**RECORDED INFORMATION**
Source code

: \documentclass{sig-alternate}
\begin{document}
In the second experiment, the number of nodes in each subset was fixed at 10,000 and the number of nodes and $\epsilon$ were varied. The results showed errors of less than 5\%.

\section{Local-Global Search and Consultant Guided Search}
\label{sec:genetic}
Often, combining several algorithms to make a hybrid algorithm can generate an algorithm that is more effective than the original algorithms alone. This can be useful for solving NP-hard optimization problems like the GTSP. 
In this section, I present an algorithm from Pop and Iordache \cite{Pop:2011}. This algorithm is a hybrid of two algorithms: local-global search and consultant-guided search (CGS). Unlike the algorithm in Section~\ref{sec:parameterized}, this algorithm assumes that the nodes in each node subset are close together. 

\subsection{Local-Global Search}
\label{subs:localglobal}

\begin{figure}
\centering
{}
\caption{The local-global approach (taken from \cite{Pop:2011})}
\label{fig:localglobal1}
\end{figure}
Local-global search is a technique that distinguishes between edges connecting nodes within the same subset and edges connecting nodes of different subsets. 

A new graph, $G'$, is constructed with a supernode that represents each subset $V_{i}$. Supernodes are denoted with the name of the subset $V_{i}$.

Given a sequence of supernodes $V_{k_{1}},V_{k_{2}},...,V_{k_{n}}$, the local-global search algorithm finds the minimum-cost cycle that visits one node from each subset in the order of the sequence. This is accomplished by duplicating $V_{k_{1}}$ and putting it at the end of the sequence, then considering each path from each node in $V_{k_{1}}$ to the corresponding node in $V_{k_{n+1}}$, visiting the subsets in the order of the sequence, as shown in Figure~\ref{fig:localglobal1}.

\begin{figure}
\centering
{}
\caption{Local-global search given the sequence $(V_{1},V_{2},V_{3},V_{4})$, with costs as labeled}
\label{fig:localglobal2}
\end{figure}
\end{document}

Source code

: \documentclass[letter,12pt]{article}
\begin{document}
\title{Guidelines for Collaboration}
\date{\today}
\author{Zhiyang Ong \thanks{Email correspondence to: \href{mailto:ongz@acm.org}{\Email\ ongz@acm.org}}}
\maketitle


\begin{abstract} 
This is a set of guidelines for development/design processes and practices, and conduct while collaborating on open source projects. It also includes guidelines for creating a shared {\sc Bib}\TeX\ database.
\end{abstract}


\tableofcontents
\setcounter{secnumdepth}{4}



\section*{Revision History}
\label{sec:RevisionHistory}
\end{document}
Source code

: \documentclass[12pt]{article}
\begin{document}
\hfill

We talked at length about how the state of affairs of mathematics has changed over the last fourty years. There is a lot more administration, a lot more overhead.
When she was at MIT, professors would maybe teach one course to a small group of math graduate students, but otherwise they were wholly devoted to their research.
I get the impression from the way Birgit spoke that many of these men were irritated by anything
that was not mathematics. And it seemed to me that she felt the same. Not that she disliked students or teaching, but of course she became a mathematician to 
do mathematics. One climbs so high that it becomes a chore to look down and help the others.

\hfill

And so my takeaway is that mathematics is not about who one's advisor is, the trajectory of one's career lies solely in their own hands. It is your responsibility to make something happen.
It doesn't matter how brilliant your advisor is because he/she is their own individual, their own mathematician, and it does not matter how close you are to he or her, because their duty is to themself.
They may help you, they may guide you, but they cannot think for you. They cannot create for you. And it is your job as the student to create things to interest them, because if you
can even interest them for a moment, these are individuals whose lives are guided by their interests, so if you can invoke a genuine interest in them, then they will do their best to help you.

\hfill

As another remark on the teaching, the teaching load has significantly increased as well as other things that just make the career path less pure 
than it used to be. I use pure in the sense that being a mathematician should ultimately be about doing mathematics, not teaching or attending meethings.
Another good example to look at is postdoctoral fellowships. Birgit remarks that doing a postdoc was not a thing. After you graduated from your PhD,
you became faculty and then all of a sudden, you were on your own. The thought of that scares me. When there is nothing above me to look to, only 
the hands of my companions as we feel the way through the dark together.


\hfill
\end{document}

**INSTRUCTIONS FOR THE TASK**
Repeat, word for word, every line from the line that contains "than it used" to the end of the entries; include both of those lines and no others.

**SOLUTION TO THE PROBLEM**
than it used to be. I use pure in the sense that being a mathematician should ultimately be about doing mathematics, not teaching or attending meethings.
Another good example to look at is postdoctoral fellowships. Birgit remarks that doing a postdoc was not a thing. After you graduated from your PhD,
you became faculty and then all of a sudden, you were on your own. The thought of that scares me. When there is nothing above me to look to, only 
the hands of my companions as we feel the way through the dark together.


\hfill
\end{document}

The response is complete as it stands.